**WHAT YOU SHOULD DO**:
In the records below, find the line with "and viewport widths." and the line with "- Image does". Print both exactly, along with every line between them, and no other line.

Saved data entries:
|---|

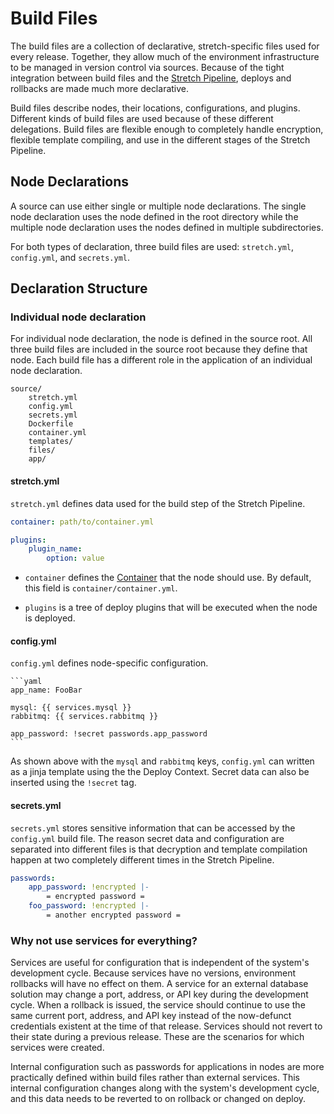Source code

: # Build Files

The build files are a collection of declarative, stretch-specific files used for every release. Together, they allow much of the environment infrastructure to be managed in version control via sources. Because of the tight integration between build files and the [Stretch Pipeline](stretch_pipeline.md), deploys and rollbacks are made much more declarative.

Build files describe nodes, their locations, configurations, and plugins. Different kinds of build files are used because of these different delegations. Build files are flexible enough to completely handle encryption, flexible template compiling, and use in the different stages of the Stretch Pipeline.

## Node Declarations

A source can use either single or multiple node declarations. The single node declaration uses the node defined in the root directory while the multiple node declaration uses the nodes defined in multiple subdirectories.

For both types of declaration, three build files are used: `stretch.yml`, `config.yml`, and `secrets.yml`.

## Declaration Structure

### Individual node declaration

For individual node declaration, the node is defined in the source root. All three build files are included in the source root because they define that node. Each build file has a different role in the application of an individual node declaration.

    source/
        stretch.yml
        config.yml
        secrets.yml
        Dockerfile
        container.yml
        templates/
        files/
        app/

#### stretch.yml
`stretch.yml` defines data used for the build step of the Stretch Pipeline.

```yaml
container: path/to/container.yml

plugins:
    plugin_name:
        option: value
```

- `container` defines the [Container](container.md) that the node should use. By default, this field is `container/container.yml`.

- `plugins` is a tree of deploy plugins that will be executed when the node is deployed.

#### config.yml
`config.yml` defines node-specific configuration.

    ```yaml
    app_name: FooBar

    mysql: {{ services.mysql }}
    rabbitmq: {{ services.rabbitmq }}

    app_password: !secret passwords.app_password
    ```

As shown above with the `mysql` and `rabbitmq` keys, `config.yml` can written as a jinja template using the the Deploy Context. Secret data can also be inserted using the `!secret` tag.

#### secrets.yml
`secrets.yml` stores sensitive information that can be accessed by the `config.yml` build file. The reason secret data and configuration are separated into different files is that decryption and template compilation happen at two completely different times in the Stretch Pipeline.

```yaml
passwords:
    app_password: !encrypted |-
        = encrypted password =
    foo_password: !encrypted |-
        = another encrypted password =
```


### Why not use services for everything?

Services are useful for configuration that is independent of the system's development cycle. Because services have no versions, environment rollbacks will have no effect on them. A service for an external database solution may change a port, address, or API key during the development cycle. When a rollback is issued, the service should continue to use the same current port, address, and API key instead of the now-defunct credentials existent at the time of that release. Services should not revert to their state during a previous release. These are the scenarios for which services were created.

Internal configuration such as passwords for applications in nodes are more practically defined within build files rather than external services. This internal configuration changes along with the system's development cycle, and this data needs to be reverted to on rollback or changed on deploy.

|---|

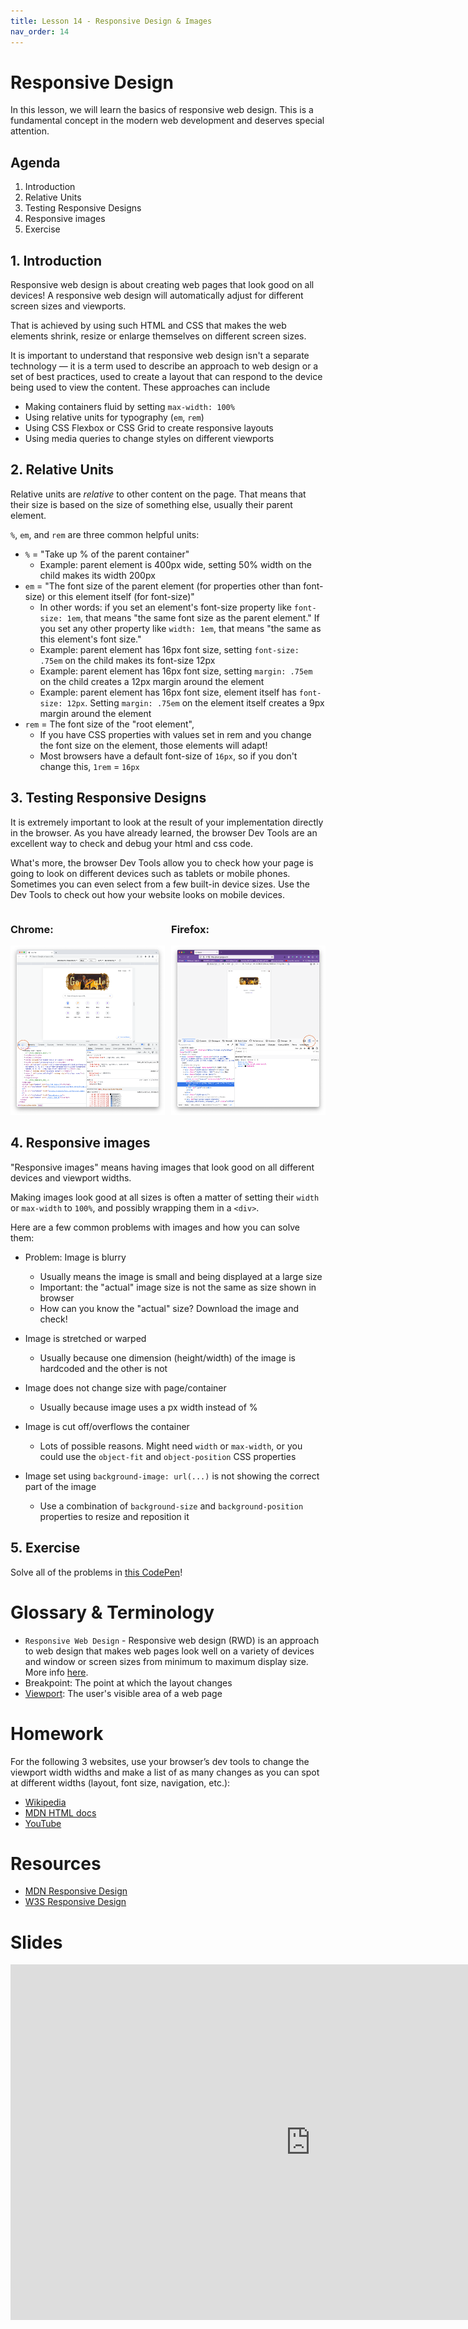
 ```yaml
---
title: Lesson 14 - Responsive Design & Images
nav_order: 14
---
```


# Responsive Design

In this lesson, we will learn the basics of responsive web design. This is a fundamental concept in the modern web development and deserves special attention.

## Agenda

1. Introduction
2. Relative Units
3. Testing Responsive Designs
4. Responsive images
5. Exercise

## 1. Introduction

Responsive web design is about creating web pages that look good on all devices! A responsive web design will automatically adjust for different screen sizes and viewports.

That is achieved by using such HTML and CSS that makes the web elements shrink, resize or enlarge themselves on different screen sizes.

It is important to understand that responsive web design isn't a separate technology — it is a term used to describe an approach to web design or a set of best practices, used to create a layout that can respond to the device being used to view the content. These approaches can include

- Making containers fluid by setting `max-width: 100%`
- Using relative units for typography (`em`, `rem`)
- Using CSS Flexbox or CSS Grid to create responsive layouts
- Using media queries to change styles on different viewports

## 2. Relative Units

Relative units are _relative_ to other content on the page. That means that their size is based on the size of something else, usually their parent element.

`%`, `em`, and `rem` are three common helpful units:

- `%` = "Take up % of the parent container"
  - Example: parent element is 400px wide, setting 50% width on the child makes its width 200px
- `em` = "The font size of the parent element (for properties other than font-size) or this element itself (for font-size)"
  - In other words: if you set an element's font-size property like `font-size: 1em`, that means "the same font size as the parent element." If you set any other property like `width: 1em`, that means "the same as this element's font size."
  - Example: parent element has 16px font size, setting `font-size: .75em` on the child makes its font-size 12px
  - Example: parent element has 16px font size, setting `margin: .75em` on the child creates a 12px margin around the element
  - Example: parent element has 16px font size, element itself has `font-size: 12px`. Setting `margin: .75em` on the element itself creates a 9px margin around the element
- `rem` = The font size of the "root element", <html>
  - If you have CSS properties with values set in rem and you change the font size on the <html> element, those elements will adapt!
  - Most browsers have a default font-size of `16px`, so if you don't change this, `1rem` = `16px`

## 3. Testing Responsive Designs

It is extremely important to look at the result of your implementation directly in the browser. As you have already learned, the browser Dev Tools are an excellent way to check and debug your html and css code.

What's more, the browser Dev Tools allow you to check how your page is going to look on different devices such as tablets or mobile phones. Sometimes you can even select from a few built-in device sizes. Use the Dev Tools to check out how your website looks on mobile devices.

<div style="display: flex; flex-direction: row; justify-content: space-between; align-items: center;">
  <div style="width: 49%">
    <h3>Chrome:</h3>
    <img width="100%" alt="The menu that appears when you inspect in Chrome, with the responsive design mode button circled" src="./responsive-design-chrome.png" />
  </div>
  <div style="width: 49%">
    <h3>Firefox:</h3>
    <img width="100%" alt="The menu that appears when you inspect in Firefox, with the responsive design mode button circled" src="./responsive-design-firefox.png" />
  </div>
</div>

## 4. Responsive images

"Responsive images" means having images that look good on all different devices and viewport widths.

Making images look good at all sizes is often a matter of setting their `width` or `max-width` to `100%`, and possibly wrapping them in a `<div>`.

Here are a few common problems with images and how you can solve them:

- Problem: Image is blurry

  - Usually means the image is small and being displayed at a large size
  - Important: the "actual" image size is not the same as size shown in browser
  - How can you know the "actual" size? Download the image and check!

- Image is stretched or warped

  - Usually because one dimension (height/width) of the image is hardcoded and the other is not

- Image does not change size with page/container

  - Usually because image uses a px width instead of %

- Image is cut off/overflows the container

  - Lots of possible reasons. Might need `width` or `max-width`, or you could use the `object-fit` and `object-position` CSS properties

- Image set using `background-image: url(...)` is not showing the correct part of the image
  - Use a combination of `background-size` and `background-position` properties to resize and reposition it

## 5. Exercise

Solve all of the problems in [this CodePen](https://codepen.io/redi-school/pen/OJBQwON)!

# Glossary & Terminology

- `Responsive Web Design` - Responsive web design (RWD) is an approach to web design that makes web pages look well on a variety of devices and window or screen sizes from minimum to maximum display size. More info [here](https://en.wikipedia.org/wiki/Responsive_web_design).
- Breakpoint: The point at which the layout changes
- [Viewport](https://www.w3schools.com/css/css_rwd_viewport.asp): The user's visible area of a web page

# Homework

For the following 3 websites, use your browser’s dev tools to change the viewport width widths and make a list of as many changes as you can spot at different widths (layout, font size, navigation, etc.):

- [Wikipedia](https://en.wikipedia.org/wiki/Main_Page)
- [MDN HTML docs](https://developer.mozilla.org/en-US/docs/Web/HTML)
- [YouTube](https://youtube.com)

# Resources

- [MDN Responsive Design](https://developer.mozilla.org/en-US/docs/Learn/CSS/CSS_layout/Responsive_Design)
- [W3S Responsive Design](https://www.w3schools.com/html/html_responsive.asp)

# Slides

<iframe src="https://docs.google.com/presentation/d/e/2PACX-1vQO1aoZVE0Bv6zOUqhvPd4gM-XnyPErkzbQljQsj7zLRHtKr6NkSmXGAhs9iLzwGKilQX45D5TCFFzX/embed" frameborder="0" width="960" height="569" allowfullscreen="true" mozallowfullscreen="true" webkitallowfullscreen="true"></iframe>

|---|

**WRITTEN ANSWER**:
"Responsive images" means having images that look good on all different devices and viewport widths.

Making images look good at all sizes is often a matter of setting their `width` or `max-width` to `100%`, and possibly wrapping them in a `<div>`.

Here are a few common problems with images and how you can solve them:

- Problem: Image is blurry

  - Usually means the image is small and being displayed at a large size
  - Important: the "actual" image size is not the same as size shown in browser
  - How can you know the "actual" size? Download the image and check!

- Image is stretched or warped

  - Usually because one dimension (height/width) of the image is hardcoded and the other is not

- Image does not change size with page/container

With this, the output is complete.